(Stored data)
--------------------------------------------------

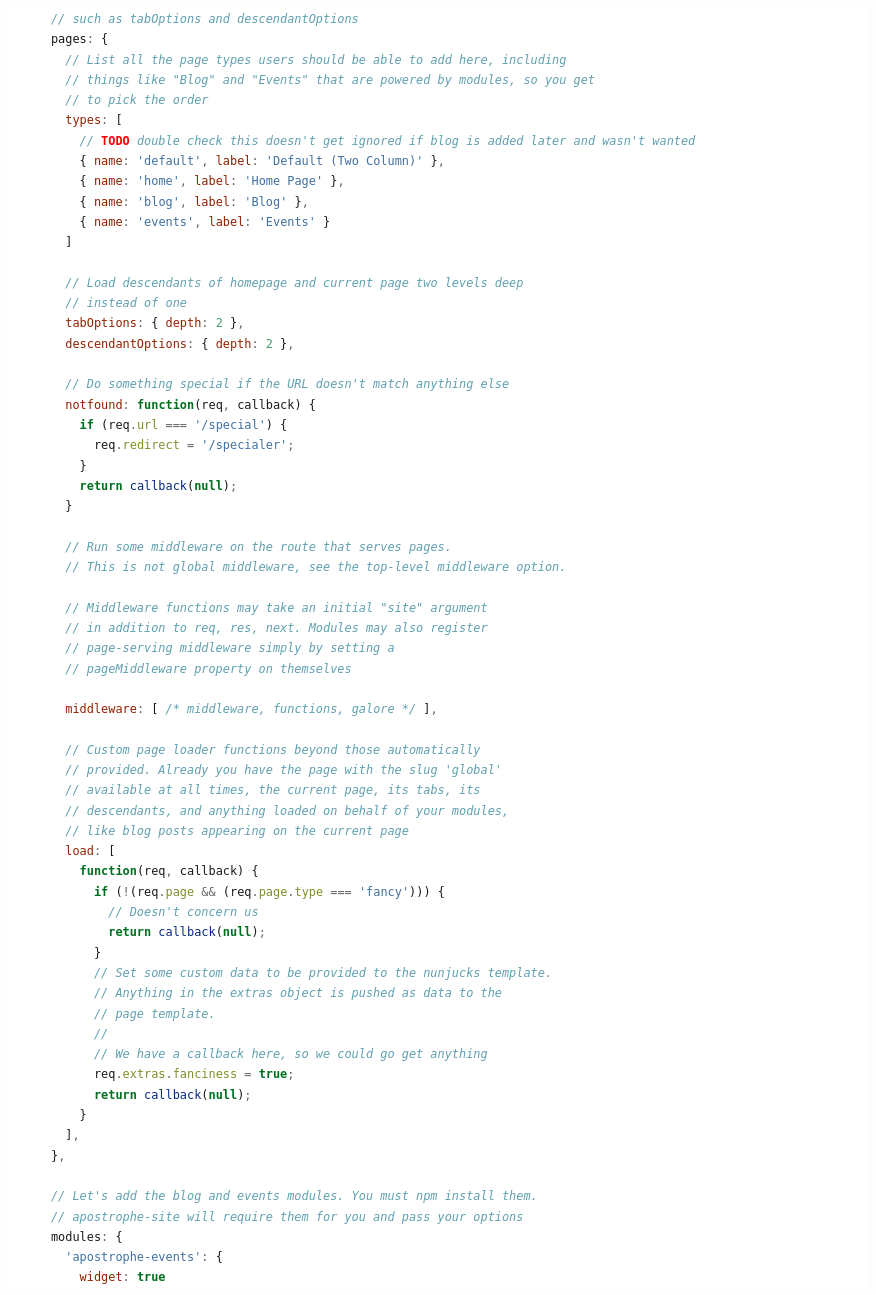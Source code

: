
 ```javascript
      // such as tabOptions and descendantOptions
      pages: {
        // List all the page types users should be able to add here, including
        // things like "Blog" and "Events" that are powered by modules, so you get
        // to pick the order
        types: [
          // TODO double check this doesn't get ignored if blog is added later and wasn't wanted
          { name: 'default', label: 'Default (Two Column)' },
          { name: 'home', label: 'Home Page' },
          { name: 'blog', label: 'Blog' },
          { name: 'events', label: 'Events' }
        ]

        // Load descendants of homepage and current page two levels deep
        // instead of one
        tabOptions: { depth: 2 },
        descendantOptions: { depth: 2 },

        // Do something special if the URL doesn't match anything else
        notfound: function(req, callback) {
          if (req.url === '/special') {
            req.redirect = '/specialer';
          }
          return callback(null);
        }

        // Run some middleware on the route that serves pages.
        // This is not global middleware, see the top-level middleware option.

        // Middleware functions may take an initial "site" argument
        // in addition to req, res, next. Modules may also register
        // page-serving middleware simply by setting a
        // pageMiddleware property on themselves

        middleware: [ /* middleware, functions, galore */ ],

        // Custom page loader functions beyond those automatically
        // provided. Already you have the page with the slug 'global'
        // available at all times, the current page, its tabs, its
        // descendants, and anything loaded on behalf of your modules,
        // like blog posts appearing on the current page
        load: [
          function(req, callback) {
            if (!(req.page && (req.page.type === 'fancy'))) {
              // Doesn't concern us
              return callback(null);
            }
            // Set some custom data to be provided to the nunjucks template.
            // Anything in the extras object is pushed as data to the
            // page template.
            //
            // We have a callback here, so we could go get anything
            req.extras.fanciness = true;
            return callback(null);
          }
        ],
      },

      // Let's add the blog and events modules. You must npm install them.
      // apostrophe-site will require them for you and pass your options
      modules: {
        'apostrophe-events': {
          widget: true
```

--------------------------------------------------

> _WORK REQUEST_
Going through the entries above, tally every line that contains the string "provided", then state only the total.

> _EXERCISE RESULT_
2